ASSIGNMENT:
Show each line of the listing in which the word "happen" occurs.

RECORDS TO PROCESS:
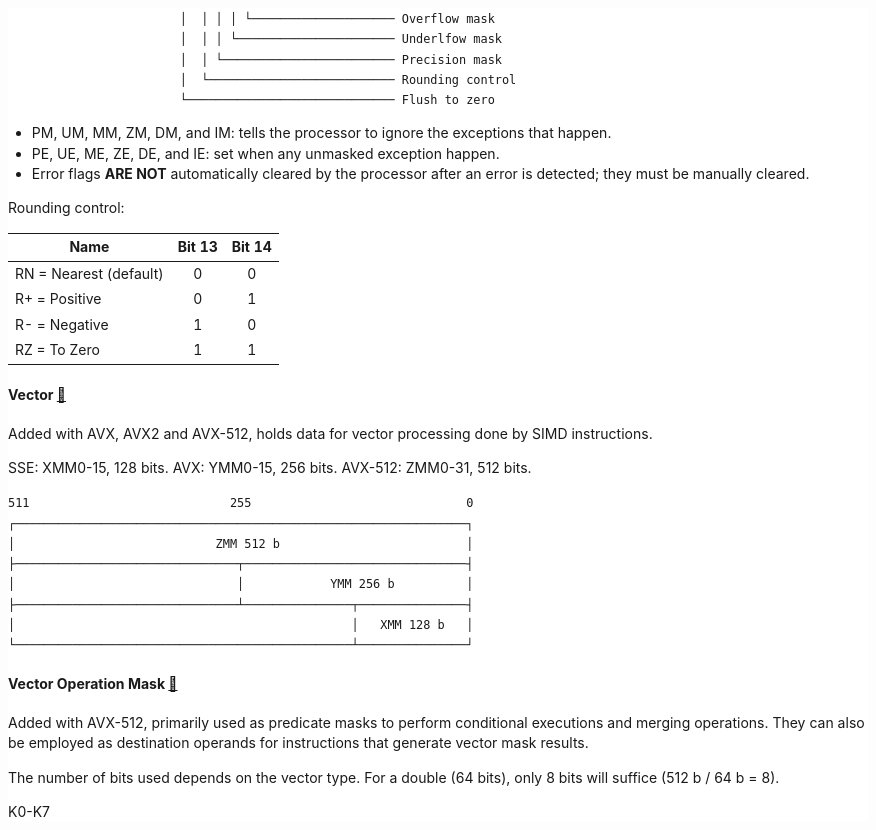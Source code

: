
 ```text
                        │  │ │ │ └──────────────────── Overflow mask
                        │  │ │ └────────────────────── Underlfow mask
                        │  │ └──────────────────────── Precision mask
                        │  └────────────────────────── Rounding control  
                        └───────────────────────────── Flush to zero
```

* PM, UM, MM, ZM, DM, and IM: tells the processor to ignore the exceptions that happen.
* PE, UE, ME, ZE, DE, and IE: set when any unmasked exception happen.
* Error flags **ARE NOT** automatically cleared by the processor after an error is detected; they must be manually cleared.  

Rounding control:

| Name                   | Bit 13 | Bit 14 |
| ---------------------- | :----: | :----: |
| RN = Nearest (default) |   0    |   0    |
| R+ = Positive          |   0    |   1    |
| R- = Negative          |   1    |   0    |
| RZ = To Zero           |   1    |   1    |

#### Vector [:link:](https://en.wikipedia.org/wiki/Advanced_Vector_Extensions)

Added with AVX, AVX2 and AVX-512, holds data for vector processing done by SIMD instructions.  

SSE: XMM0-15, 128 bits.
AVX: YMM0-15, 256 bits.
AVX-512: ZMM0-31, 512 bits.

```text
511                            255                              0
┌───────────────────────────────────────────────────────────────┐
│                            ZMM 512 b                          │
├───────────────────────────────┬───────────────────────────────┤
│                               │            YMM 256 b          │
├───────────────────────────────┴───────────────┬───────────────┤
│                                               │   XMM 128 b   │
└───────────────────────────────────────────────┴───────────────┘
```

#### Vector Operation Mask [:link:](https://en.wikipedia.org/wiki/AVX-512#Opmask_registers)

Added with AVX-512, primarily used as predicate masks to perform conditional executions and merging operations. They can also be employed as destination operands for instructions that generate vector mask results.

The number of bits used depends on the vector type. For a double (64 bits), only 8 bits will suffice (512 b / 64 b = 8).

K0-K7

RESPONSE TO THIS TASK:
* PM, UM, MM, ZM, DM, and IM: tells the processor to ignore the exceptions that happen.
* PE, UE, ME, ZE, DE, and IE: set when any unmasked exception happen.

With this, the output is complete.